Create an Ocean Spark Cluster

There are several ways to deploy an Ocean Spark cluster:

Create a new Kubernetes cluster from scratch
Import an existing Kubernetes cluster to Ocean Spark
Import an existing Ocean cluster to Ocean Spark

Each method is described below. Choose the method right for you.

Create a New Kubernetes Cluster from Scratch

Using spotctl (AWS only)

Install the AWS CLI (and configure it for your AWS account), the Kubernetes kubectl utility, and the spotctl command-line tool.
Create a cluster by running the command:

$ spotctl ocean spark create cluster --region $YOUR_REGION --cluster-name $MY_CLUSTER_NAME

This command will create a new EKS cluster, a new VPC, subnets, and other resources required to make Ocean Spark functional.

Using Terraform

Option 1: Deploy Ocean Spark cluster in an existing VPC. Follow this example on AWS or this example on GCP from the ocean-spark Terraform module.

Option 2: Deploy Ocean Spark cluster in a new VPC. Follow this example on AWS or this example on GCP from the ocean-spark Terraform module.

Additional Method

You can also follow the documentation on how to get started with Ocean, and then use the method described below to import an existing Ocean cluster into Ocean Spark.

Import an Existing Kubernetes Cluster to Ocean Spark

Using Terraform

Follow this example from the ocean-spark Terraform module to import an existing EKS cluster (AWS) into Ocean Spark. To import an existing GKE cluster (GCP), use this example.

Additional Method

You can also follow the documentation on how to get started with Ocean, and then use the method described below to import an existing Ocean cluster into Ocean Spark.

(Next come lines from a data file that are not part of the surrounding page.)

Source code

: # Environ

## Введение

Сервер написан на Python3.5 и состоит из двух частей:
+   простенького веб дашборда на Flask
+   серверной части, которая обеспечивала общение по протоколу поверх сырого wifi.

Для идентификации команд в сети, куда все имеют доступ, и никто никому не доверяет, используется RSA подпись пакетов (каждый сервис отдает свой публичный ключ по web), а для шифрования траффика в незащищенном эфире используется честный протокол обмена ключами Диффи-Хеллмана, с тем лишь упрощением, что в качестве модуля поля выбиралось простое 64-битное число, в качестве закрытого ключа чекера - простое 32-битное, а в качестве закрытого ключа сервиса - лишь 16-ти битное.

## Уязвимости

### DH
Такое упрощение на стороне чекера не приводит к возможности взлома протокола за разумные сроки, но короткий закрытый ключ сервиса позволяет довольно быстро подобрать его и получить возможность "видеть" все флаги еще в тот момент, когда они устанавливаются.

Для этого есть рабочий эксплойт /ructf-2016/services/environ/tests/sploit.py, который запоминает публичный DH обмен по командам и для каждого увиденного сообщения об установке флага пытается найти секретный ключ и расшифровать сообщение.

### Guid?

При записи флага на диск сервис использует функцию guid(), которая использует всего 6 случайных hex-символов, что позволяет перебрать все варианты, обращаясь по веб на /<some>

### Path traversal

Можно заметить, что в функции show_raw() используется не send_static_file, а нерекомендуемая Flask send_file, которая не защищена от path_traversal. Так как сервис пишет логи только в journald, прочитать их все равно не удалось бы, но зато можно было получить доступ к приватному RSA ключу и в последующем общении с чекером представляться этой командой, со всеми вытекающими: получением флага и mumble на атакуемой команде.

Import an Existing Ocean Cluster to Ocean Spark

Ocean Spark leverages Ocean under the hood, so it's easy to import an existing Ocean cluster into Ocean Spark. Running this step will install a few additional pods on your Ocean cluster. These pods will enable the features related to monitoring and optimization specific to Apache Spark.

Using spotctl (AWS only)

Make sure you can connect to the target Kubernetes cluster with the Kubernetes kubectl utility. On AWS, install the AWS CLI (and configure it for your AWS account).
Install the spotctl command-line tool.
Create a cluster by running this command, where the Ocean cluster ID is of the format o-XXXXXXXX:

$ spotctl ocean spark create cluster --ocean-cluster-id $YOUR_OCEAN_CLUSTER_ID

Using Terraform

Follow this example from the ocean-spark Terraform module.

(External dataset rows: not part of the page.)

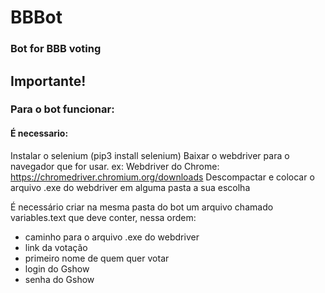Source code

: # BBBot
### Bot for BBB voting

## Importante!
### Para o bot funcionar:
#### É necessario:
Instalar o selenium (pip3 install selenium)
Baixar o webdriver para o navegador que for usar.
ex: Webdriver do Chrome: https://chromedriver.chromium.org/downloads
Descompactar e colocar o arquivo .exe do webdriver em alguma pasta a sua escolha


É necessário criar na mesma pasta do bot um arquivo chamado variables.text que deve conter, nessa ordem:
- caminho para o arquivo .exe do webdriver
- link da votação
- primeiro nome de quem quer votar
- login do Gshow
- senha do Gshow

Monitor your Ocean Spark Cluster Deployment

When you start running the script or command to create the cluster, the following major events take place:

Kubernetes cluster creation (if creating a cluster from scratch). The duration of this step varies depending on the cloud provider, but this can take 20 minutes or more. You may be able to track progress from your cloud provider console.
Ocean controller installation. The Ocean controller is installed on the cluster. The cluster is then registered with Spot and will be visible in the Spot console (under the Ocean UI).
Ocean Spark controller installation. The Ocean Spark components are then installed, and the cluster will be visible in the Spot console (under the Ocean Spark UI).

You can view the status of the newly created cluster on the Cluster page of the Ocean Spark console. The cluster status should move from Progressing to Available as the creation completes. Other statuses indicate an error. You can troubleshoot in the list of common issues below.

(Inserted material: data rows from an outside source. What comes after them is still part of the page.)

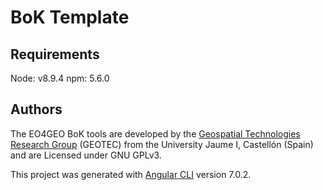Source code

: # BoK Template

## Requirements
Node: v8.9.4
npm: 5.6.0 

## Authors
The EO4GEO BoK tools are developed by the [Geospatial Technologies Research Group](http://geotec.uji.es/) (GEOTEC) from the University Jaume I, Castellón (Spain) and are Licensed under GNU GPLv3.

This project was generated with [Angular CLI](https://github.com/angular/angular-cli) version 7.0.2.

Requirements for a Functioning Ocean Spark Cluster

This section provides a list of requirements for an Ocean Spark cluster deployment.

General Availability versions are fully enabled for customer usage, ready for production use, and have no restrictions on support. These versions are recommended for the cluster underlying new applications as they provide customers with the most complete range of features and fixes. There is no set time on how long versions remain in the General Availability state; they will be moved to the Deprecated state according to the timetable of the cloud provider tables that are referenced below.

Deprecated versions are fully supported and tested but are not our recommended choice for the cluster underlying new applications. There is no set time on how long versions remain in the Deprecated state; they will be moved to the Retired state according to the timetable of the cloud provider tables that are referenced below.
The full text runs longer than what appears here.